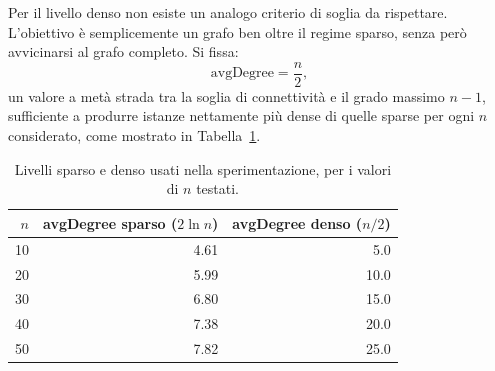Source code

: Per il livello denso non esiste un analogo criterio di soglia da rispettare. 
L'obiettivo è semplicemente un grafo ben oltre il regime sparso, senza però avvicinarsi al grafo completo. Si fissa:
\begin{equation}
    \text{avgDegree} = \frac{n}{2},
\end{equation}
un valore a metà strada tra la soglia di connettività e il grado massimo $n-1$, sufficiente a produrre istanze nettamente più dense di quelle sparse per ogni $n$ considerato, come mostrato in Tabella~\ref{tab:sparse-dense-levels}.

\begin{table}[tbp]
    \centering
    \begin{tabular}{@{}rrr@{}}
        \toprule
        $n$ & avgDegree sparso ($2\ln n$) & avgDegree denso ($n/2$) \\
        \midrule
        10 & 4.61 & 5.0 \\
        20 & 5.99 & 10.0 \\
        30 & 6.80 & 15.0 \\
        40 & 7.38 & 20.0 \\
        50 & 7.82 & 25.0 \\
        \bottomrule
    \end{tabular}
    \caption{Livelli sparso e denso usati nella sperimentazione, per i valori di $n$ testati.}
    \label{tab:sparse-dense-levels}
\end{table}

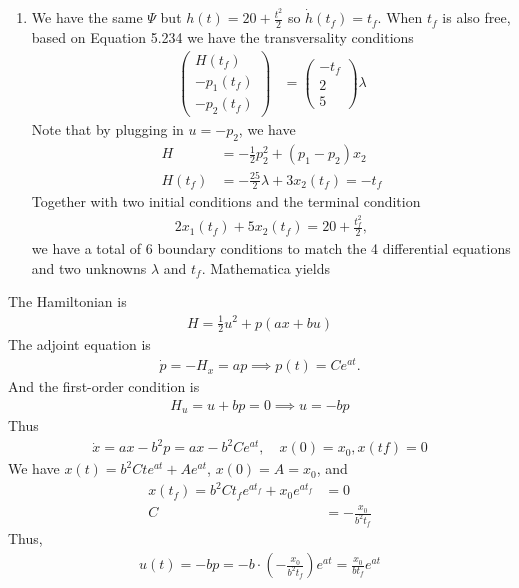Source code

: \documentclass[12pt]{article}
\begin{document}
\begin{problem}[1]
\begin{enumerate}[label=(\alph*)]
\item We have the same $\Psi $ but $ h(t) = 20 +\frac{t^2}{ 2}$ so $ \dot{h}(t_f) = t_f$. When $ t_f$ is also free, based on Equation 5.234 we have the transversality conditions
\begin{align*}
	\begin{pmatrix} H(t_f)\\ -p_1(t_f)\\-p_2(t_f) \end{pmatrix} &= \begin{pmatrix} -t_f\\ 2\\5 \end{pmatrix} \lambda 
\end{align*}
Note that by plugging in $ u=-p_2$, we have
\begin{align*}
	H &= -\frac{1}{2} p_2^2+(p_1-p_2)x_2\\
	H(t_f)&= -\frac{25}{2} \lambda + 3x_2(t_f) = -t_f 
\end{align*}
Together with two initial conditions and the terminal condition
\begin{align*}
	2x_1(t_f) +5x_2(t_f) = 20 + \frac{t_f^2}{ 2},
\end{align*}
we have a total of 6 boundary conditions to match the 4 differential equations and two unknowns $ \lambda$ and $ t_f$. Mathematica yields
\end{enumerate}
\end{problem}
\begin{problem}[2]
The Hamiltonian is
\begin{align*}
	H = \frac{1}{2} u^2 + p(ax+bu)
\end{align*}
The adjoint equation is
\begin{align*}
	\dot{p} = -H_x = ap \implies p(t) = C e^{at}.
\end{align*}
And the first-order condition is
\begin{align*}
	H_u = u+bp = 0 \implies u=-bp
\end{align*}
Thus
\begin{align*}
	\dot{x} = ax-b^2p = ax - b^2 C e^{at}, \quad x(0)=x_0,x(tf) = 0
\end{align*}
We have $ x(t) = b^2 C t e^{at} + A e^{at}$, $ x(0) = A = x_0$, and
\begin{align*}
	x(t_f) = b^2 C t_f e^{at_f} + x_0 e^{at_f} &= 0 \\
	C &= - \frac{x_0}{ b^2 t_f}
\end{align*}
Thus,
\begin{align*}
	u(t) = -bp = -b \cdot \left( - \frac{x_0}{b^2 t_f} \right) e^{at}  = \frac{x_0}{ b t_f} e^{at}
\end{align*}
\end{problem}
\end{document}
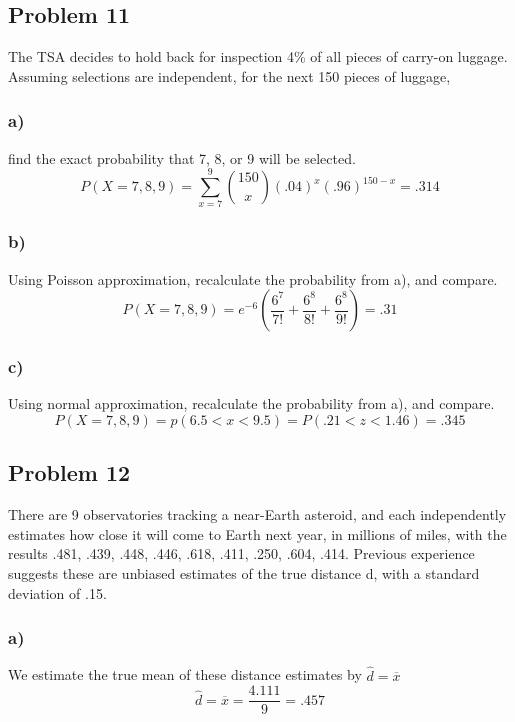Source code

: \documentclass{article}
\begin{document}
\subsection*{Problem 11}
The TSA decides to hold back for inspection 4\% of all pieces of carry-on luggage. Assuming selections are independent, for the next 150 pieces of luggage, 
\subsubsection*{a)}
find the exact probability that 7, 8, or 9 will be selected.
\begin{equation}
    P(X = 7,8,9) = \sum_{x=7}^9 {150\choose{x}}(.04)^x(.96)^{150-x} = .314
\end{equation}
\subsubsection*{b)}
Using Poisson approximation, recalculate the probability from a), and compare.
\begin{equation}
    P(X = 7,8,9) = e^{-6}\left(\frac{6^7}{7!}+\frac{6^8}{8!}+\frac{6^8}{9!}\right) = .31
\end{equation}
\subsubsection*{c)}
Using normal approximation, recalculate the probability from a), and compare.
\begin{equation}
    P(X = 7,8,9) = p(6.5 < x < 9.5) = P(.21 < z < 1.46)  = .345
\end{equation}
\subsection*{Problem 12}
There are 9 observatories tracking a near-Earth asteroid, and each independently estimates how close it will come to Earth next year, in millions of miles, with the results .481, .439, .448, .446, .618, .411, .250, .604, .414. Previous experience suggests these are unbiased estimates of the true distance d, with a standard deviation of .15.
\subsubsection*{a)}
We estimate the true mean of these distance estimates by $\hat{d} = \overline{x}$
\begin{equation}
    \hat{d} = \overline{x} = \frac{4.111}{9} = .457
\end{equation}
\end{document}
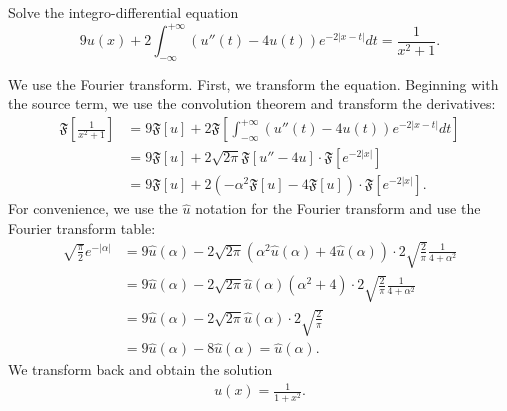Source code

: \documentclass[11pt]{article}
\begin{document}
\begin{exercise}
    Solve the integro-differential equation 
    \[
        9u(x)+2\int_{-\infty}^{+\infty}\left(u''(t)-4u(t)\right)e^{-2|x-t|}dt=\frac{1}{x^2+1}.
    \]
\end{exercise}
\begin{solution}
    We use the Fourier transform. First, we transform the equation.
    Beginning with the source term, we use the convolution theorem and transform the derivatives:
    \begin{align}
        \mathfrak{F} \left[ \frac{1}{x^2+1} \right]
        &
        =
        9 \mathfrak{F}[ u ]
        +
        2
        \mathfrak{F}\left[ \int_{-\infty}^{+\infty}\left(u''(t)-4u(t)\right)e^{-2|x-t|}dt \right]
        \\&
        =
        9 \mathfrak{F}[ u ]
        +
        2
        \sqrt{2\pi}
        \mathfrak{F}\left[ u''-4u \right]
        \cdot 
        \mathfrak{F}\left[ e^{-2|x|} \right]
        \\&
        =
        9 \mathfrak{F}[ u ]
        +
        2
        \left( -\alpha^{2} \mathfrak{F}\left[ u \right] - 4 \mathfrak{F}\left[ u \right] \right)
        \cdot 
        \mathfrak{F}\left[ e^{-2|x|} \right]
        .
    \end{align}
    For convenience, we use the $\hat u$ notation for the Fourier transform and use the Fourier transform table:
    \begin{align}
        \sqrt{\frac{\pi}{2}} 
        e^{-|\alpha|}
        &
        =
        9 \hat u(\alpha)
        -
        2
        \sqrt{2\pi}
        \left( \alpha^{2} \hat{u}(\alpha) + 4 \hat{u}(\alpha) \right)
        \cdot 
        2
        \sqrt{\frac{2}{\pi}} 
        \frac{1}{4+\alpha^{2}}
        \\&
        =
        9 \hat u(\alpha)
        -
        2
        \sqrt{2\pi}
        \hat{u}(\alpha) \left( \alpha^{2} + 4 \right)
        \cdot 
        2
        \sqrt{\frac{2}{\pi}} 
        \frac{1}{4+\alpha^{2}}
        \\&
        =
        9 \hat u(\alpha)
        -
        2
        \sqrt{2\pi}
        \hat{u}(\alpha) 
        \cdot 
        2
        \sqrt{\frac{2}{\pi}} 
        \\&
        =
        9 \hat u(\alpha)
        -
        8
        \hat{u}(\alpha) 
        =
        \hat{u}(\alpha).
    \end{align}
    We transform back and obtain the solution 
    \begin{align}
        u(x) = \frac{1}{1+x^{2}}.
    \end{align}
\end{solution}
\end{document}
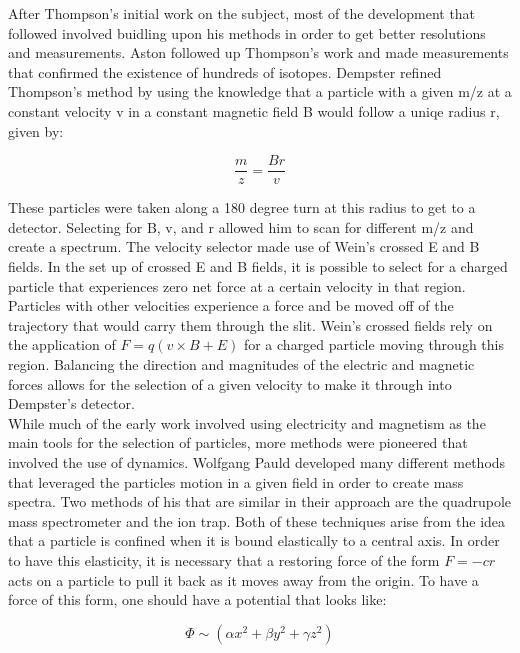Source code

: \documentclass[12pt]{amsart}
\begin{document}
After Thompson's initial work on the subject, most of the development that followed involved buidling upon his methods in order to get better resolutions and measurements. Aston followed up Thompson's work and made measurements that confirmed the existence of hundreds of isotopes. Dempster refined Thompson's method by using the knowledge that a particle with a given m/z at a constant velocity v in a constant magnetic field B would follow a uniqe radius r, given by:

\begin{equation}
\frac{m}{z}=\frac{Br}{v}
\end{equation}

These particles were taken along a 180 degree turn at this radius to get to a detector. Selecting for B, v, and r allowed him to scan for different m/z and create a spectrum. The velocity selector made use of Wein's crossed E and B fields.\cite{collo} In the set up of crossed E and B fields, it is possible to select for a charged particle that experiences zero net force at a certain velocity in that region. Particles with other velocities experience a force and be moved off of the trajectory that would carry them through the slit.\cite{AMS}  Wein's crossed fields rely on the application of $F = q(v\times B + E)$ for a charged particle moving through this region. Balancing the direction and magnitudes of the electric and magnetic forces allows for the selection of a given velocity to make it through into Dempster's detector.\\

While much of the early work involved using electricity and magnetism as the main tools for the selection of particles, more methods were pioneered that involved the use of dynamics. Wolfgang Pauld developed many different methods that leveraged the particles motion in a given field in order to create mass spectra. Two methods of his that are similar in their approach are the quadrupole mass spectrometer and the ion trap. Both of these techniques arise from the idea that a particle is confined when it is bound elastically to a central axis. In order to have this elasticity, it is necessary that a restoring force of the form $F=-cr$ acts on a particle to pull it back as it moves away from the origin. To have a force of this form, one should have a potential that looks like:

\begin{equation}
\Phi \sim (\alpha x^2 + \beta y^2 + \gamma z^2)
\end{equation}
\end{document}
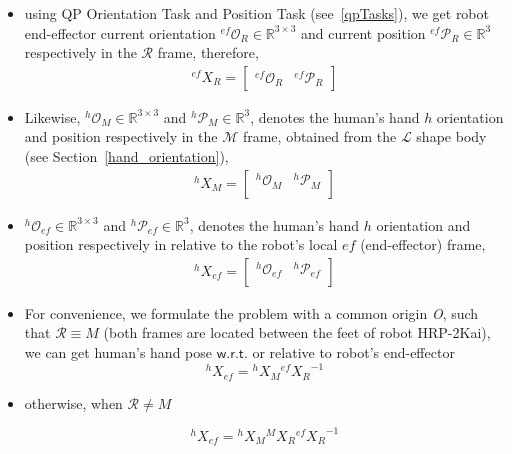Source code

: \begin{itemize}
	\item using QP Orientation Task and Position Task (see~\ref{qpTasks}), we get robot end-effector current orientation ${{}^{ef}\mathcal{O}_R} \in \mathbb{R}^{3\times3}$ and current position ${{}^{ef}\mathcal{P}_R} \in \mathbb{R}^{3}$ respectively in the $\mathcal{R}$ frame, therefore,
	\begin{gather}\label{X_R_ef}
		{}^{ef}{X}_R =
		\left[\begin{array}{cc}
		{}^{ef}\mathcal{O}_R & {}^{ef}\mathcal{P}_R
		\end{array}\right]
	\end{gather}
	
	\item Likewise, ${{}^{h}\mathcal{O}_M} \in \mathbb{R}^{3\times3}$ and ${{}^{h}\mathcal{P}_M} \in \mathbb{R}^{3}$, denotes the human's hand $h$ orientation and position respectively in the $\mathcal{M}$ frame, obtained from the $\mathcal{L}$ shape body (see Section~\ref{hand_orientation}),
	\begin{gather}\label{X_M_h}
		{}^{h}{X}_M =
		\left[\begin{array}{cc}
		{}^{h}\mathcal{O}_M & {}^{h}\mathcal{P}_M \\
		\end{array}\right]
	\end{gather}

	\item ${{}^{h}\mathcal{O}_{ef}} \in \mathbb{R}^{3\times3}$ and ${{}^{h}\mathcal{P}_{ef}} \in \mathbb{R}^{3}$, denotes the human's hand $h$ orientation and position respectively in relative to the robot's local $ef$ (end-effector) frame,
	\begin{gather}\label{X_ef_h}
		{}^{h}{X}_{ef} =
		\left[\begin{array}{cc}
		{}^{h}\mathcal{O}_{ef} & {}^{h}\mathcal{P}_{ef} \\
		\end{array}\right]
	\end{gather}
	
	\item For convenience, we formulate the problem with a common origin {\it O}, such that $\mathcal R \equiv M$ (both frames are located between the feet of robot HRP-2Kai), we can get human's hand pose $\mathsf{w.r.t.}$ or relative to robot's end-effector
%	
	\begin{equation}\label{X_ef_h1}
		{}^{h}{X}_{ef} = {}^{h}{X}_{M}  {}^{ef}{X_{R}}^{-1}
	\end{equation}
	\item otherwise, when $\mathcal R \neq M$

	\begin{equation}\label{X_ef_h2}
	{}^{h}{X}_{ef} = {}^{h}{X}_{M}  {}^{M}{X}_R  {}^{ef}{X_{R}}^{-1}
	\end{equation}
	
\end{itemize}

-=-=-

TO DO:
For every line above that includes the string "recalculate", copy the line.

ANSWER TO THE EXERCISE:
Using Poisson approximation, recalculate the probability from a), and compare.
Using normal approximation, recalculate the probability from a), and compare.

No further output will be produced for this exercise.